Companies need to be aware of the potential tax implications of having employees work remotely due to Covid-19, according to Mazars.
The audit, accountancy, advisory and tax firm is this week warning international companies in Ireland and Irish companies operating in other jurisdictions to be aware of corporate tax liabilities due to the pandemic and the subsequent location of their employees.
Companies are also now required to track where their employees are working from remotely for longer periods than expected. Mazars warns that this means companies need to be across different tax requirements and regimes – a laborious exercise that many companies have not had to undertake before.

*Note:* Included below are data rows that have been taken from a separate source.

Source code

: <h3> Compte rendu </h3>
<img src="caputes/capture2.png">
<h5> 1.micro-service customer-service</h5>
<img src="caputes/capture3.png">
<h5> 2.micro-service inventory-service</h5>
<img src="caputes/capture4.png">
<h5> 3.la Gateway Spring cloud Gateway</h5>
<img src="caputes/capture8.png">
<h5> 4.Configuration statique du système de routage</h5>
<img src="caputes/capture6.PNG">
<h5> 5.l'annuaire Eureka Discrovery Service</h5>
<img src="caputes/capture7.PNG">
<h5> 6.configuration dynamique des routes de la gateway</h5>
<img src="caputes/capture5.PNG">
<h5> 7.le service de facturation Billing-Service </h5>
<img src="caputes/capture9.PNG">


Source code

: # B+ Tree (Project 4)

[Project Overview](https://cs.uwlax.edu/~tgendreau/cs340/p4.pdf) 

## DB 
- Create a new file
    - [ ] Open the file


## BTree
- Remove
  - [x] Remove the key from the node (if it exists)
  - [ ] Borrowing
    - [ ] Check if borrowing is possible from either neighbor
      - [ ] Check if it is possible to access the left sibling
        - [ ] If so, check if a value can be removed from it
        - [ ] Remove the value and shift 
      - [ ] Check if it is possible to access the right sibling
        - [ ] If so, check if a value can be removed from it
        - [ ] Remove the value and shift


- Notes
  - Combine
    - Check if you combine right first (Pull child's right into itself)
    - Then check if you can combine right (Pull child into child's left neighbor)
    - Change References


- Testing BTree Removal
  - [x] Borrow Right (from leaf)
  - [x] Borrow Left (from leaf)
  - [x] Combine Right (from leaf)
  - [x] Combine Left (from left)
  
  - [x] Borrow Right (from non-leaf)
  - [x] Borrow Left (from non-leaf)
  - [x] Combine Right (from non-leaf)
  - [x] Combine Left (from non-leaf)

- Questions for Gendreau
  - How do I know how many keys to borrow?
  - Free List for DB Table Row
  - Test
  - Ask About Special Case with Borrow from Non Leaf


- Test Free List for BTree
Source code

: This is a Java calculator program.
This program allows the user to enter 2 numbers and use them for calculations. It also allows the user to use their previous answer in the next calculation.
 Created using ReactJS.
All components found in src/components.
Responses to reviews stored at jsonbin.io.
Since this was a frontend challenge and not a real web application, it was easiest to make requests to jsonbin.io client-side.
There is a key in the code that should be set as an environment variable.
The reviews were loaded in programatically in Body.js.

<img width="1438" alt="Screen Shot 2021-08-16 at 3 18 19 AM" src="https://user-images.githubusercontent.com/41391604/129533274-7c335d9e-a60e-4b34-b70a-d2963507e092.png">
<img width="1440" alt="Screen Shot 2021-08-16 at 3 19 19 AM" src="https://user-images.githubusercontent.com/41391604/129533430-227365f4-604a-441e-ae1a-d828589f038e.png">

“The onset of Covid-19 has led to an unprecedented movement of employees either to or from Ireland, relocating in line with work and their home lives, which is reflective of the international nature of Irish business and Ireland as a location,” said Cormac Kelleher, international tax partner with Mazars in Ireland.
“While this movement was initially for a short period, that time period is dragging and raises the question for employers and indeed tax authorities about ‘permanent establishment’.”
Temporary Relocation
Kelleher noted that OECD guidance in April stated that temporary relocation would not lead to tax liabilities for employers – without defining what ‘temporary’ is. “Some well-known corporates have stated that they will not return to the office until mid-2021 in some cases and some are introducing hybrid working arrangements, further raising questions in this regard.
“We are seeing tax authorities across Europe now issuing guidance and essentially placing responsibility on employers and employees to return to their original country for tax purposes.
“The overall issue of location and movement has further implications with regard to transfer pricing and value creation from a corporate tax perspective. It is therefore imperative that business know where their employees are located, understand their role in terms of value creation, and does their location constitute a permanent establishment.”
Ken Killoran, partner in employment tax and global mobility tax services with Mazars in Ireland, also expressed concern. “We are seeing international employers focusing more on the payroll tax risks associated with having employees working remotely from another country as a result of the pandemic,” said Killoran.
“The remote working may trigger a payroll tax withholding obligation in that country. The tax risk can apply to employees working remotely from Ireland for a foreign employer or indeed an employee working remotely abroad for an Irish employer.
“It is more important than ever for international employers to track and monitor the whereabouts of their employees who are working remotely from other countries in order to mitigate the corporate and employment tax risks. Employers should have a clear policy in place covering remote working in order to help keep the company compliant for tax purposes.”
Killoran added that employers also need to think about the potential immigration requirements that may be triggered as a result of an employee working remotely in another country.
“Consider whether the employee requires permission to either work remotely in Ireland or the overseas location, which may not have been an issue before. Employers should also consider the employment law rights that the employee may now be entitled to in the other country.”
“It has been noted that some international companies are now asking employees to return to their country of employment, including Ireland, for tax and administrative purposes. While this is a prudent step, some employees may not want to return to Ireland for their own personal health or other reasons, therefore, this matter is not without complication for employers.”